The selected area electron diffraction (SAED) pattern of the CuS nanoparticles (Figure 4A) shows distinct concentric rings indexed to the (100), (101), (102), and (103) crystallographic planes, characteristic of the hexagonal covellite phase of CuS (JCPDS card No. 06-0464). The well-defined and continuous nature of these rings indicates that the sample is polycrystalline, composed of numerous crystalline domains with random orientations. The absence of diffuse halos suggests that the synthesized nanoparticles exhibit high crystallinity with minimal amorphous content. These observations confirm the successful formation of the covellite CuS phase via aqueous synthesis and are consistent with the XRD results obtained for the same material.
Figure 4. Electron diffraction (ED) pattern for TGA-capped CuS nanoparticles. (A) Transmission electron microscopy (TEM) (B).
TEM micrographs (Figure 4B) revealed that the CuS nanoparticles exhibit a clear tendency to form agglomerates, likely due to interparticle interactions and the high surface energy of the nanocrystals.
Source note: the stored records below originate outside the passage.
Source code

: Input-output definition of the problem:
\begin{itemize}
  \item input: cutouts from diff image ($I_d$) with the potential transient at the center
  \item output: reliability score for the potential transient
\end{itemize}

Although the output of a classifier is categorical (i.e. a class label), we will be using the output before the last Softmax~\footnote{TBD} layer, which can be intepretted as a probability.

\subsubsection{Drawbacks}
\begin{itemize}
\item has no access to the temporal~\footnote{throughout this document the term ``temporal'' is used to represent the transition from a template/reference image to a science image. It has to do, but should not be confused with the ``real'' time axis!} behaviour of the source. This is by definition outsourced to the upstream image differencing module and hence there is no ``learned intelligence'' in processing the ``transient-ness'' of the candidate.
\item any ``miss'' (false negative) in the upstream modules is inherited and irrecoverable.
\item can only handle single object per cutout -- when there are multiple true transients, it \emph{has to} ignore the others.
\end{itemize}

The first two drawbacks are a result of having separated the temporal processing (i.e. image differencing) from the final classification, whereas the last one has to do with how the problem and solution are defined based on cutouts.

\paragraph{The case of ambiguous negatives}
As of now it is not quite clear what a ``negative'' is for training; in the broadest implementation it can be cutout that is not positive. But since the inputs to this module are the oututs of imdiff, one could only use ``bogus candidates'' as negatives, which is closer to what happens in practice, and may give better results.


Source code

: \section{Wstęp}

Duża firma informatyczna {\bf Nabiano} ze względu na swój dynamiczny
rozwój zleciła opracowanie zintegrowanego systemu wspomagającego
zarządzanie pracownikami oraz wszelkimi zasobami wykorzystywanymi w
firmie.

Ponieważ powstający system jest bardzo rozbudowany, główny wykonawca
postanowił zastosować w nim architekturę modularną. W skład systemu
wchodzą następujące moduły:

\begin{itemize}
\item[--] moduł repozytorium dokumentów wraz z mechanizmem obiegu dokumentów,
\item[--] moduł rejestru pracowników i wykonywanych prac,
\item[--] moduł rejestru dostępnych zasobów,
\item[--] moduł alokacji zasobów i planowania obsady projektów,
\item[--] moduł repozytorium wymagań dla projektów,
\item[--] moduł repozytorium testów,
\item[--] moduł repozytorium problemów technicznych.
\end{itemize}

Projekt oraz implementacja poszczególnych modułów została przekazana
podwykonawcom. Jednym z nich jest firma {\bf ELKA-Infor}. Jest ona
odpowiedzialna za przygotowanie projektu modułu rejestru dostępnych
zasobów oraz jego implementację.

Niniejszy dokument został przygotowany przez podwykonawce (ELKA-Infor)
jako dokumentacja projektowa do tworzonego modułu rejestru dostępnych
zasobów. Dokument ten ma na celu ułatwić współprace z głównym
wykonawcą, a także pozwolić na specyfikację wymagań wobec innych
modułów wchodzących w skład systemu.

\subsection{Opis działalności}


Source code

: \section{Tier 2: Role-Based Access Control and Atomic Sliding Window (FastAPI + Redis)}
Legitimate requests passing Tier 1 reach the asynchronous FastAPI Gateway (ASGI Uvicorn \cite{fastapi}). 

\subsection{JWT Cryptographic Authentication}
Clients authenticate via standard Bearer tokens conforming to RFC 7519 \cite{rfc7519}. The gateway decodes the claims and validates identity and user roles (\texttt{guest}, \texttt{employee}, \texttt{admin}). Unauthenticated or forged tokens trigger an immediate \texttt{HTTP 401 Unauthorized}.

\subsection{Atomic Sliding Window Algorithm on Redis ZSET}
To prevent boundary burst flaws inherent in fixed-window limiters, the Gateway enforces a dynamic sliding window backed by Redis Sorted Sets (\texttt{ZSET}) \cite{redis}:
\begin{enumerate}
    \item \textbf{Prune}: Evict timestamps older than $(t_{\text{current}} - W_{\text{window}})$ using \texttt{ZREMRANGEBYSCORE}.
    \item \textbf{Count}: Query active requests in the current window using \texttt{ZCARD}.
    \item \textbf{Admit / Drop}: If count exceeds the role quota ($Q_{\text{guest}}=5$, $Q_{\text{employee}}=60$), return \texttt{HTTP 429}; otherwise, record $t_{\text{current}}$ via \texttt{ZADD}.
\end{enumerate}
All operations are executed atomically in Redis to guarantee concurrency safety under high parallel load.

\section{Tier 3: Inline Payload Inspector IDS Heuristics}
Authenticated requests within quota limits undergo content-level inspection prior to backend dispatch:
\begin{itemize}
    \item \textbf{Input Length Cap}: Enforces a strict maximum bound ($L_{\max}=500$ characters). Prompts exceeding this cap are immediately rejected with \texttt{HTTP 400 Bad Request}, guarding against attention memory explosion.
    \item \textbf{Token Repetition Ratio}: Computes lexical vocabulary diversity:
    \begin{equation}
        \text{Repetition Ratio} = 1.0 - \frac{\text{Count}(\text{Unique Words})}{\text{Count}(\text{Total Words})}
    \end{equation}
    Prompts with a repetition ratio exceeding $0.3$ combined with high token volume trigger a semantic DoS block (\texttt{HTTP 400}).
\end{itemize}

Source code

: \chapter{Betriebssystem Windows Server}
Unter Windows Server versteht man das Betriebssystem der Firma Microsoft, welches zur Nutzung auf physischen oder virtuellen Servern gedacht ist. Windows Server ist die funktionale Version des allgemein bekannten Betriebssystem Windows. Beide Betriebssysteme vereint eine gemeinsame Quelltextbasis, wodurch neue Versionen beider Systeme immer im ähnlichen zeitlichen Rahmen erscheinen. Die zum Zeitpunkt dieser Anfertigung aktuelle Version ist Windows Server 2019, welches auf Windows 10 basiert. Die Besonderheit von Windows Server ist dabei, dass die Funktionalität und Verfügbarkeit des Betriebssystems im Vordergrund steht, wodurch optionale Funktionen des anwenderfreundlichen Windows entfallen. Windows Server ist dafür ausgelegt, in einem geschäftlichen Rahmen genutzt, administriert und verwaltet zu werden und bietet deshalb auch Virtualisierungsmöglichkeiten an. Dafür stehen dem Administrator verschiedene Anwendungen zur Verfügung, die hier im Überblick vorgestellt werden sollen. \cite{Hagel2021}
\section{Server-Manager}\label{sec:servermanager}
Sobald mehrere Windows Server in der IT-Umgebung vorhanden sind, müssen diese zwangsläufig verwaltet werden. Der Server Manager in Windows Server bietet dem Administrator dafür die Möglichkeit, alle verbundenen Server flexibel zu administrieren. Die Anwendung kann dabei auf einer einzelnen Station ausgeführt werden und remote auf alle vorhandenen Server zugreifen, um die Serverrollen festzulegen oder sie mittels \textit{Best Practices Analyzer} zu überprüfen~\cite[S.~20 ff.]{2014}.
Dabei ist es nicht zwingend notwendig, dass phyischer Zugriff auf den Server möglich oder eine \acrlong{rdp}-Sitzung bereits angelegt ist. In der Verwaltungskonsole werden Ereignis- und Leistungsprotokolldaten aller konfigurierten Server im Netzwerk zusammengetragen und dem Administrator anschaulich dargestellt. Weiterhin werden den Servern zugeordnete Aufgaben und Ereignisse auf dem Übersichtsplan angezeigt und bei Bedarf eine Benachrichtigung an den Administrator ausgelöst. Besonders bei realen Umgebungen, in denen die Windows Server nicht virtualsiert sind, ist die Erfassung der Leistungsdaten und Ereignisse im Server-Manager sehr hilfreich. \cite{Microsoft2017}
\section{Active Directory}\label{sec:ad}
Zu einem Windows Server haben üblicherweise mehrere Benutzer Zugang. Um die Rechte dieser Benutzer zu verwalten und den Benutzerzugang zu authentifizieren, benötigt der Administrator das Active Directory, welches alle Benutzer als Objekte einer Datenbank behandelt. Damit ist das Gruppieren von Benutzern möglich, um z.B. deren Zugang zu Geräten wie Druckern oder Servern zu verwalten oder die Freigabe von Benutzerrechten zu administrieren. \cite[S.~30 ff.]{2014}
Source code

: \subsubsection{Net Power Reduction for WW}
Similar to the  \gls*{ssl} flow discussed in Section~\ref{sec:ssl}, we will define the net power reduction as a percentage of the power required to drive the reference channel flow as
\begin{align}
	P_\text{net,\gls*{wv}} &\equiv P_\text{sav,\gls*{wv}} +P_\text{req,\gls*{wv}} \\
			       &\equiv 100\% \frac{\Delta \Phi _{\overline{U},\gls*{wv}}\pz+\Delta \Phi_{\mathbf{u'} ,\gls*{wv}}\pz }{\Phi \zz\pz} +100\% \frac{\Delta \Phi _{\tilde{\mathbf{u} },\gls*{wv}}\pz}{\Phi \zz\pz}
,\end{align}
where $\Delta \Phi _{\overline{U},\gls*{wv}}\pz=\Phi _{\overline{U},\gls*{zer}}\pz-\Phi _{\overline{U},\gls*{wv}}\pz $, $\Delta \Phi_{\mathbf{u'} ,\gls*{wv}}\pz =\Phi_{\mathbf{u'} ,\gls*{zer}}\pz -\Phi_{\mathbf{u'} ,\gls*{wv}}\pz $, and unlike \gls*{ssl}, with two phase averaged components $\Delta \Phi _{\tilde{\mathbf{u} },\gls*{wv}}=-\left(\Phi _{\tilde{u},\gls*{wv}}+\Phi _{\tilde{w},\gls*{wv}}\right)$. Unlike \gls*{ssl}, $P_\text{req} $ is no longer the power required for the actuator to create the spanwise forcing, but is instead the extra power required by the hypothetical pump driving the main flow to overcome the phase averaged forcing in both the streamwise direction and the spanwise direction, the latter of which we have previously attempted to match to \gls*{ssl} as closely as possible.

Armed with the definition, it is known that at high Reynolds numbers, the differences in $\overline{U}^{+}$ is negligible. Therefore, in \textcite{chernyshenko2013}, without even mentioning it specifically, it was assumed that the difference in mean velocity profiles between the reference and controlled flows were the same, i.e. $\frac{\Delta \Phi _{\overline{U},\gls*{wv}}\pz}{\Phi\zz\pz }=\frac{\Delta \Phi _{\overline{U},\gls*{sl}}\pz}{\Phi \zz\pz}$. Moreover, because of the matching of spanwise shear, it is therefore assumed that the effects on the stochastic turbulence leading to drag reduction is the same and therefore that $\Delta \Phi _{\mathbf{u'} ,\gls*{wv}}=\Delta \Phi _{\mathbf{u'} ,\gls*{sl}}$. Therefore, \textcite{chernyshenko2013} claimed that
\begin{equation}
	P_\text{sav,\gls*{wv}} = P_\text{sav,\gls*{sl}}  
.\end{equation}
Despite this aggregation, individual nanoparticles can be easily distinguished within the clusters, which show roughly spherical, homogeneous morphologies with an average size of about 20 nm. The images indicate well-defined crystalline domains, consistent with the covellite structure observed in the electron diffraction analysis. Agglomeration behavior is common among metal sulfide nanoparticles synthesized in aqueous media, particularly when ligand-mediated surface stabilization is limited. Overall, the TEM and ED results confirm the formation of crystalline CuS nanoparticles with nanoscale dimensions and moderate aggregation.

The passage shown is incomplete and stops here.